I have encountered one ugly bug in IE7 rendering engine, which you could see in the last week at the main navigation of this site (at the top). It manifests when hovering items that has submenus, in which case nested list of items appears, like this:
However, in IE7 you would’ve seen this:
I had no idea what caused this, even asked in IE’s web dev forum without any answers received. Then, last night, while working on new version of this two-level navigation, I realized that it works, with bare styling. After an hour or so spent dissecting the CSS rules one by one, I found the culprit.
I have used the following rule to style the curently hovered main item:
ul.navig li:hover a { color: #000; background-color: #ff4500; }
The problem is the background-color rule. As soon as you remove it, sub-items re-appear. I have changed the style into this, which does not trigger the bug:
ul.navig li:hover { background-color: #ff4500; } ul.navig li:hover a { color: #000; }
Take a look at the example page which illustrates the problem. This is the nastiest IE7 bug I have encountered so far.
Apart form this, IE7 did not bring much problems. It is a very good release where most of the IE6 bugs are resolved. Some have remained though, like z-index problems. The lack of support for the :after pseudo-selector requires you to use zoom:1 in all places where you have used height:1% previously — in the IE7 only styles hidden by cond. comments (there are other solutions as well).
One another bug have remained too, again with this type of navigation, which I will demonstrate in another post.





Wow, that looks like a nasty bug. Thanks for the writeup. I’ll add this one to the list of bugs to remember.
This is a wonderful post! Thanks for sharing.
I’ve been putting off troubleshooting this issue on a couple of sites that I have developed. You just saved me four or five hours of frustration.

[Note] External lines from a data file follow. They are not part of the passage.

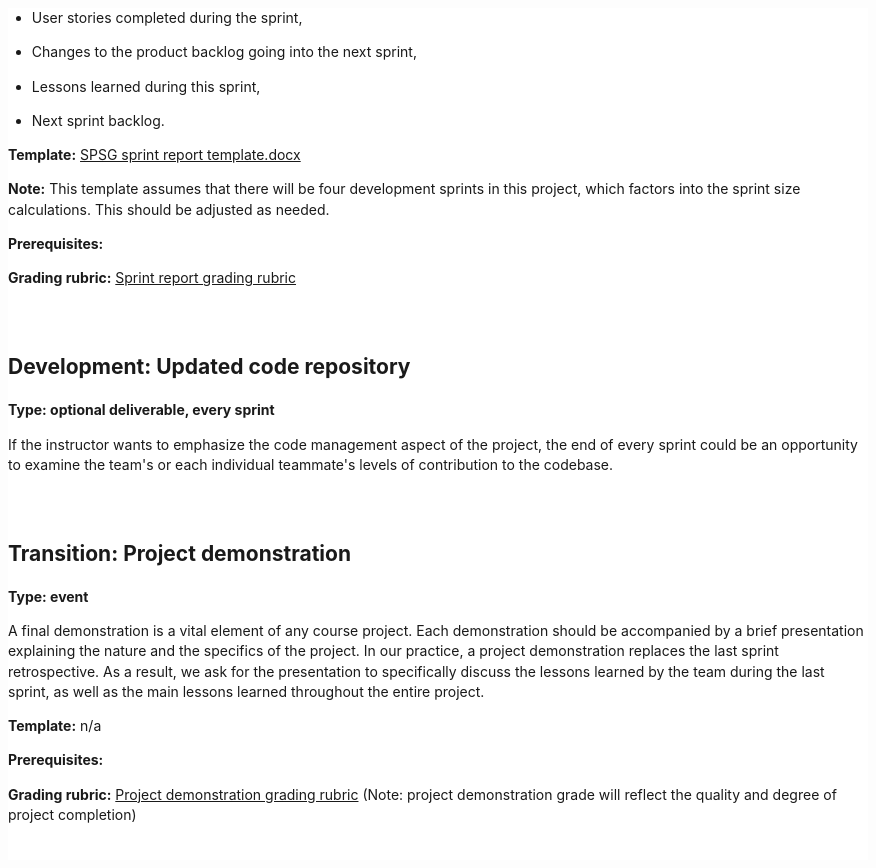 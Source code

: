 -   User stories completed during the sprint,

-   Changes to the product backlog going into the next sprint,

-   Lessons learned during this sprint,

-   Next sprint backlog.

**Template:** [SPSG sprint report template.docx](</files/templates/SPSG sprint report template.docx>)

**Note:** This template assumes that there will be four development
sprints in this project, which factors into the sprint size
calculations. This should be adjusted as needed.

**Prerequisites:**

**Grading rubric:** [Sprint report grading rubric](../grading_rubrics/#sprint-report)


&nbsp;



## Development: Updated code repository

**Type: optional deliverable, every sprint**

If the instructor wants to emphasize the code management aspect of the
project, the end of every sprint could be an opportunity to examine the
team's or each individual teammate's levels of contribution to the
codebase.


&nbsp;



## Transition: Project demonstration

**Type: event**

A final demonstration is a vital element of any course project. Each
demonstration should be accompanied by a brief presentation explaining
the nature and the specifics of the project. In our practice, a project
demonstration replaces the last sprint retrospective. As a result, we
ask for the presentation to specifically discuss the lessons learned by
the team during the last sprint, as well as the main lessons learned
throughout the entire project.

**Template:** n/a

**Prerequisites:**

**Grading rubric:** [Project demonstration grading rubric](../grading_rubrics/#project-demonstration)
(Note: project demonstration grade will reflect the quality and degree of project completion)


&nbsp;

Superb, thanks… I’ve experienced this exact bug with nested lists used as navigation too
This is really interesting, because I’ve been finding similar “disappearing content” bugs, always ultimately triggered by a background color or image.
There’s a fuller (but still rough) write-up at http://www.cayenne.co.uk/ie7/disappearing-content.html. In all cases the presence of either “background-color” or “background-image” on a parent or ancestor is the culprit. Looks like this is another example of this more generic bug, which is reassuring, cos it means I’m not just going mad!.
The basic, generic fix is to ensure the parent/ancestor with the background “hasLayout” (or any ancester of the missing content which is also a descendent of the element with the background — sorry, I haven’t found a clearer way to say that yet. See the link above for examples). So moving the background to the element fixes the problem because the “hasLayout” (from the float:left property). If the <a> is given layout this would also fix the problem. This might be useful if for any reason your design doesn’t allow you to apply the background color/image to the . In IE 7 you can trigger layout with min-height: 1% or min-width: 1%, neither of which should normally affect your layout at all.
Ultimately we’re looking at a fun new instance of the basic IE peekaboo bug. What fun!
Thanks for sharing the experience and your findings Sophie. It seems that all things in IE work fine if you trigger hasLayout. Maybe putting
* {min-height:0}at the start of each CSS would be good practice. ;)Just checked the example with the official IE7 release, and I believe the bug is now fixed…
Josh, I have final IE7, downloaded one day after it was released and the bug is spotted in it. Are you sure it is fixed? Did you maybe download recently — maybe Microsoft posted a newer file although I think it’s highly unlikely that they do that.
Eventually, the nested list language used for IE 7 does not work in IE 6.
The website I put is the screen capture from my IE 6.
No hover effects shown on the nested list.
Fanny, that is expected, as IE6 is not supporting
li:hover. It’s an illustration of the IE7 bug, which does support it.Hi Aleksander
Thanks for finding and documenting this. I wasted hours trying to fix my “popup” navigation in IE 7 yesterday. I thought it was due to my javascript which repositions the menus on screen (should they appear off), and can’t believe it was something this stupid! Thanks IE!